Mapping the Voting intention of UK MPs in the European Referendum

*Edit, 2019. Sadly, the technology used to produce the interactive map has since been shut down by Google.

There are 649 MPs currently sitting in the House of Commons (One seat is currently vacant), that is 649 locally influential people whom in the coming months will do their best to persuade their constituents on which way to vote in the upcoming European Referendum. As of March 21st, there are 145 MPs intending to vote leave, 1 neutral (the speaker), 55 MPs not declared, and 448 MPs intending to vote to remain part of the European Union.

As a percentage: 22.3% of MPs wish to leave, 8.62% neutral/ Not declared, and 69% intending to remain.

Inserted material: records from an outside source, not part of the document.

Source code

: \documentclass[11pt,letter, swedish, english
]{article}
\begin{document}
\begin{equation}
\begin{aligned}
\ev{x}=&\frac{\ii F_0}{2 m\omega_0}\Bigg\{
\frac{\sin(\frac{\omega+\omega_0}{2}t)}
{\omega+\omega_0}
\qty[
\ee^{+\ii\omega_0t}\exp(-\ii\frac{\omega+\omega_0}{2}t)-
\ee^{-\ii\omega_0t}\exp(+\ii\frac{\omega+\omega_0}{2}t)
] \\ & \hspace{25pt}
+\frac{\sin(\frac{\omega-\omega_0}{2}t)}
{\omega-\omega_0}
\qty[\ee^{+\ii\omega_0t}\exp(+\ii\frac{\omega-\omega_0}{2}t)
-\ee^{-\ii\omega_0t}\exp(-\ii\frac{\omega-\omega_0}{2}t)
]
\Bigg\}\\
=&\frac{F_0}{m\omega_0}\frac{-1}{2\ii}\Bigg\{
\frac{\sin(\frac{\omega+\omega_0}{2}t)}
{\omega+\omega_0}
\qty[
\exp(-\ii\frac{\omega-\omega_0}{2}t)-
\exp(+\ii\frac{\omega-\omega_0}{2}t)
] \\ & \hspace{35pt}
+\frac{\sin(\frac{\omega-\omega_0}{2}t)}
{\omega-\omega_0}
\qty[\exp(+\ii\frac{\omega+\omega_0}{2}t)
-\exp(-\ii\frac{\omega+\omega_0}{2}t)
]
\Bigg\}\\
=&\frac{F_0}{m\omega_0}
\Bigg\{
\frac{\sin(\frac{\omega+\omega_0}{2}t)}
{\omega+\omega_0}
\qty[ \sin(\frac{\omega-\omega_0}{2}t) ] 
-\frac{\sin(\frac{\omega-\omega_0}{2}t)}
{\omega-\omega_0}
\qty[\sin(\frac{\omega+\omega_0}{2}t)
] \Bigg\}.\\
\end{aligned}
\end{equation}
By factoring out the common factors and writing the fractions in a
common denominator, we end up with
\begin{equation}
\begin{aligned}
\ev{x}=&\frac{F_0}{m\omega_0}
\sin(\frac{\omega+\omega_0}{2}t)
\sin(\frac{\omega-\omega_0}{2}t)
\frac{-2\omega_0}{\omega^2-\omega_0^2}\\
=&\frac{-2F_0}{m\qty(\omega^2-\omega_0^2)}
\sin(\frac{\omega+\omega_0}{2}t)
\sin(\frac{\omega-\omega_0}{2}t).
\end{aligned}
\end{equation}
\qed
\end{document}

MPs intention to vote EU REF PieChart

However, what I wanted to know was what this distribution looked like on a geographic map of the United Kingdom. So I created the Map below, areas in red signifies a constituency where the incumbent MP wishes to leave the EU; Blue are areas where the MP wishes to remain; Grey is undecided; and yellow is N/A or Neutral.

As the map is interactive, you should be able zoom in and out, move around, and can click on each constituency for more information.

The map shows nothing we didn’t expect already. Scotland and Wales overall want to stay in the EU. Meanwhile the majority of MPs who which to leave are in the the more rural areas of England, again no surprise. What this map shows the most is the position of NI MPs, which remains interestingly ambiguous.

The above map was created in Google Fusion using data from the Ordnance Survey manipulated in ArcMap, with supplemental data taken from MapIT:UK for the incumbent MP/ party data. The MPs vote intention was taken from the BBC’s latest article. I won’t lie, it was a complete bitch to make: I had to take something called a KML file from the OS data, import it into another format for ArcMap, use a tool to simplify the data (Google had size limits), then export it back out to a KML file, use Notepad++ to remove all the meta data & header data from the file, before finally importing it into Google. I had to do that 650 times, once for each constituency.

Overall I am happy knowing I learnt how to collect all the data, and display it in the below map in under two days. Furthermore I can use the collected map data to make more maps! Hopefully my supervisor doesn’t find out what I’ve been spending my time on.